What does respectable literature have by the bushel? Moral Ambiguity. What does post-modernist thought have in copious amounts? Moral Ambiguity. What does pink slime fantasy and science fiction shove down the throats of people who showed up for magic and spaceships? Moral. Ambiguity.

Guess what rising genre bubble crashed less than a decade after its big boom?


Moral ambiguity drives audiences away, male or female. What makes Harry Dresden work is that he is a flawed but fundamentally good man trying to save people and punish evildoers at great personal cost. The reason I tossed Something from the Nightside aside after reading it was because John Taylor is a smug, selfish, unlikable asshole antihero.

That's what happens when you take an antihero, give them special powers, and then unleash them on a morally ambiguous setting. You have assholes on power trips who don't have to answer to anybody.

Villains, really.



I'm honestly surprised that an essay that lauds Raymond Chandler as an influence would sing the praises of moral ambiguity. Chandler's fiction is set in a dark, gritty urban environment, true, but Philip Marlowe is himself a rigidly moral hero. Not anti-hero. Hero. Sure he drinks and smokes and occasionally sleeps with women, but these are minor flaws. Like his spiritual grandson Harry Dresden, Marlowe is working class hero who's operating in slums he really doesn't belong in, but he crawls through the crime and muck helping people who probably don't deserve it and bringing justice to villains who absolutely do.


But down these mean streets a man must go who is not himself mean, who is neither tarnished nor afraid.” 

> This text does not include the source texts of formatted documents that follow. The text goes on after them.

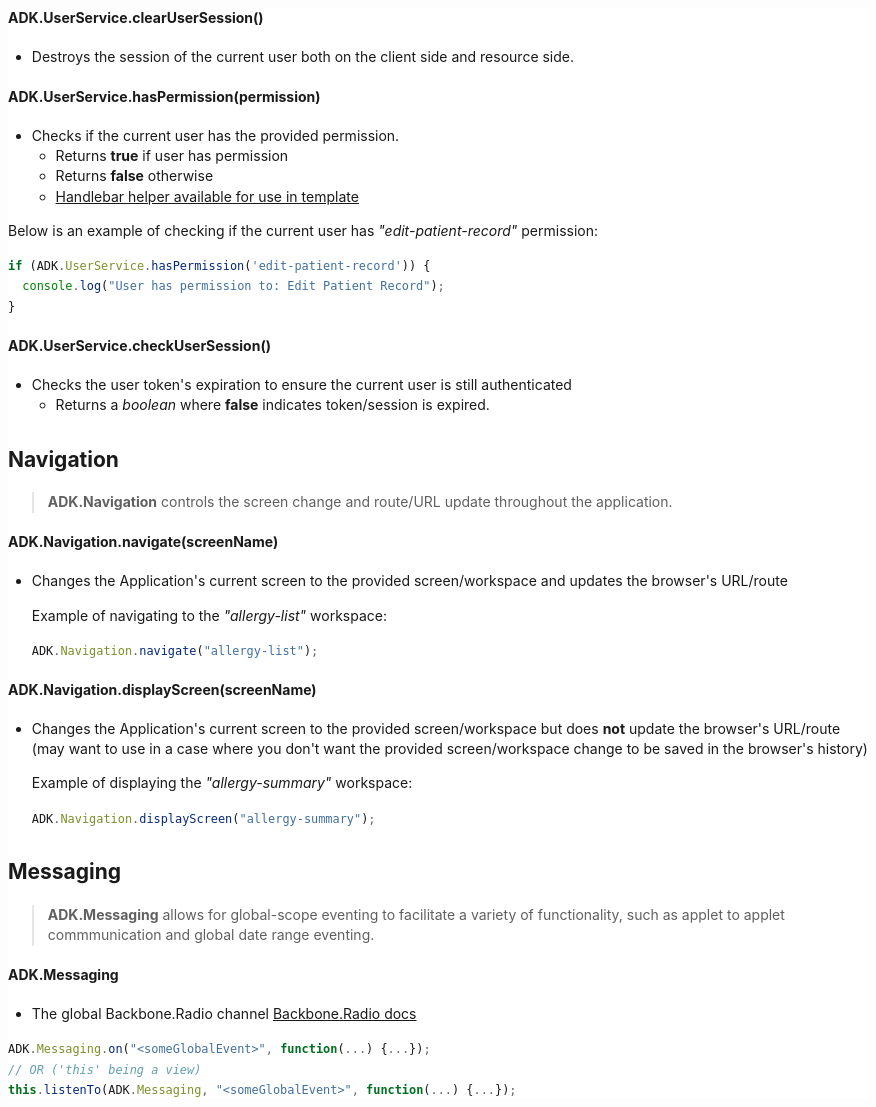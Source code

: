 #### ADK.UserService.**clearUserSession()** ####
- Destroys the session of the current user both on the client side and resource side.

#### ADK.UserService.**hasPermission(permission)** ####
- Checks if the current user has the provided permission.
  - Returns **true** if user has permission
  - Returns **false** otherwise
  - [Handlebar helper available for use in template](#Has-Permission)

Below is an example of checking if the current user has _"edit-patient-record"_ permission:
```JavaScript
if (ADK.UserService.hasPermission('edit-patient-record')) {
  console.log("User has permission to: Edit Patient Record");
}
```

#### ADK.UserService.**checkUserSession()** ####
- Checks the user token's expiration to ensure the current user is still authenticated
  - Returns a _boolean_ where **false** indicates token/session is expired.

## Navigation ##
> **ADK.Navigation** controls the screen change and route/URL update throughout the application.

#### ADK.Navigation.**navigate(screenName)** ####
- Changes the Application's current screen to the provided screen/workspace and updates the browser's URL/route

  Example of navigating to the _"allergy-list"_ workspace:
  ```JavaScript
  ADK.Navigation.navigate("allergy-list");
  ```

#### ADK.Navigation.**displayScreen(screenName)** ####
- Changes the Application's current screen to the provided screen/workspace but does **not** update the browser's URL/route (may want to use in a case where you don't want the provided screen/workspace change to be saved in the browser's history)

  Example of displaying the _"allergy-summary"_ workspace:
  ```JavaScript
  ADK.Navigation.displayScreen("allergy-summary");
  ```

## Messaging ##

> **ADK.Messaging** allows for global-scope eventing to facilitate a variety of functionality, such as applet to applet commmunication and global date range eventing.

#### ADK.**Messaging** ####
- The global Backbone.Radio channel [Backbone.Radio docs][BackboneRadio]

```JavaScript
ADK.Messaging.on("<someGlobalEvent>", function(...) {...});
// OR ('this' being a view)
this.listenTo(ADK.Messaging, "<someGlobalEvent>", function(...) {...});
```


[adkSourceCode]: https://git.vistacore.us/git/adk.git
[ehmpuiSourceCode]: https://git.vistacore.us/git/ehmp-ui.git
[standardizedIdeWikiPage]: https://wiki.vistacore.us/display/VACORE/Team+Standardized+IDE+for+JavaScript+Development
[workspaceSetupWikiPage]: https://wiki.vistacore.us/display/VACORE/Creating+DevOps+workspace+environment
[sublimeWebsite]: http://www.sublimetext.com/3
[sublimeSettingsWikiPage]: https://wiki.vistacore.us/x/RZsZ
[adkBuildJenkins]: https://build.vistacore.us/view/adk/view/Next%20Branch/
[bsCSS]: http://getbootstrap.com/css/
[bsComponents]: http://getbootstrap.com/components/
[bsJQ]: http://getbootstrap.com/javascript/
[backboneWebPage]: http://backbonejs.org/
[marionetteWebPage]: https://github.com/marionettejs/backbone.marionette/tree/master/docs
[requireJsWebPage]: http://requirejs.org/
[amdWebPage]: http://requirejs.org/docs/whyamd.html
[handlebarsWebPage]: http://handlebarsjs.com/
[underscoreFilterWebPage]: http://underscorejs.org/#filter
[BackboneRadio]: https://github.com/marionettejs/backbone.radio
[sass]: http://sass-lang.com/
[AppletScreenConfig]: adk/getting-started.md#Applet-Screen-Config-Object
[FilterView]: adk/using-adk.md/#Filter-View
[VXAPI]: vx-api/
[RDK]: /rdk/index.md
[ModelParse]: http://backbonejs.org/#Model-parse
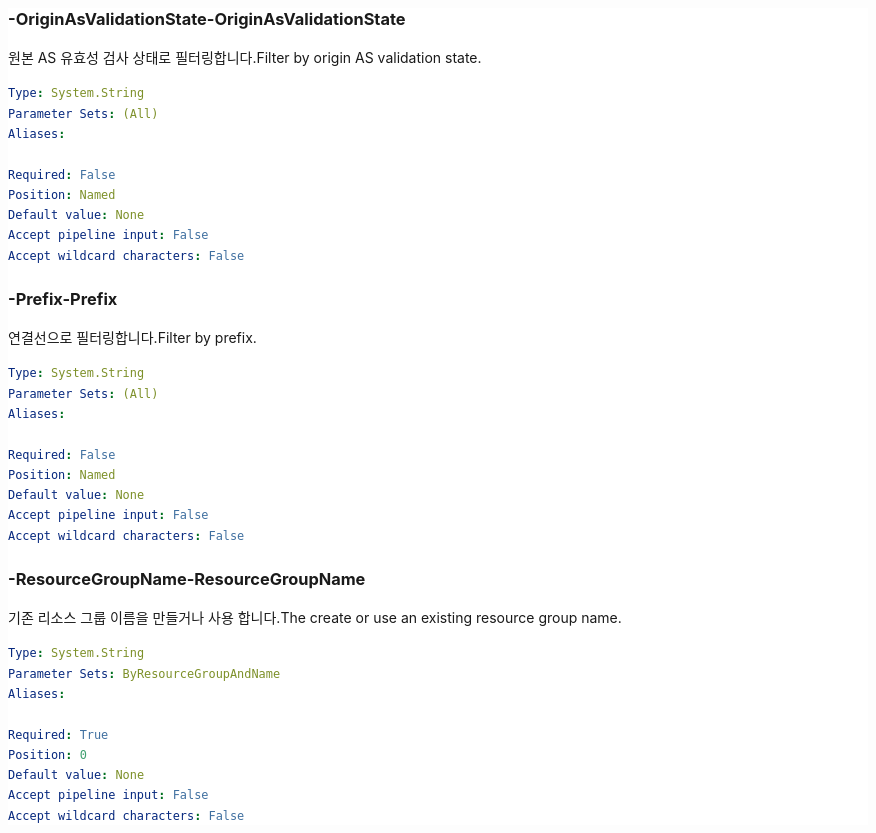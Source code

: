 ### <span data-ttu-id="5d5ea-126">-OriginAsValidationState</span><span class="sxs-lookup"><span data-stu-id="5d5ea-126">-OriginAsValidationState</span></span>
<span data-ttu-id="5d5ea-127">원본 AS 유효성 검사 상태로 필터링합니다.</span><span class="sxs-lookup"><span data-stu-id="5d5ea-127">Filter by origin AS validation state.</span></span>

```yaml
Type: System.String
Parameter Sets: (All)
Aliases:

Required: False
Position: Named
Default value: None
Accept pipeline input: False
Accept wildcard characters: False
```

### <span data-ttu-id="5d5ea-128">-Prefix</span><span class="sxs-lookup"><span data-stu-id="5d5ea-128">-Prefix</span></span>
<span data-ttu-id="5d5ea-129">연결선으로 필터링합니다.</span><span class="sxs-lookup"><span data-stu-id="5d5ea-129">Filter by prefix.</span></span>

```yaml
Type: System.String
Parameter Sets: (All)
Aliases:

Required: False
Position: Named
Default value: None
Accept pipeline input: False
Accept wildcard characters: False
```

### <span data-ttu-id="5d5ea-130">-ResourceGroupName</span><span class="sxs-lookup"><span data-stu-id="5d5ea-130">-ResourceGroupName</span></span>
<span data-ttu-id="5d5ea-131">기존 리소스 그룹 이름을 만들거나 사용 합니다.</span><span class="sxs-lookup"><span data-stu-id="5d5ea-131">The create or use an existing resource group name.</span></span>

```yaml
Type: System.String
Parameter Sets: ByResourceGroupAndName
Aliases:

Required: True
Position: 0
Default value: None
Accept pipeline input: False
Accept wildcard characters: False
```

Chandler wrote that sentence in his essential essay “The Simple Art of Murder.” Its the core of the noir hero's appeal. Take a dark setting and throw an unflinchingly moral hero into the mix like a grenade.

What killed Urban Fantasy? Moral Ambiguity.



Addendum: Eagle-eyed readers will notice a lot of words in that essay from 2008 that sound awfully familiar in [Current Year]. Make of them what you will.

1 comment:

Unknown said...

Have you ever read Poul Anderson's Operation Chaos stories? They date back to the 1950's and I think they are one of the roots of Urban Fantasy. Worth a look if you have the time.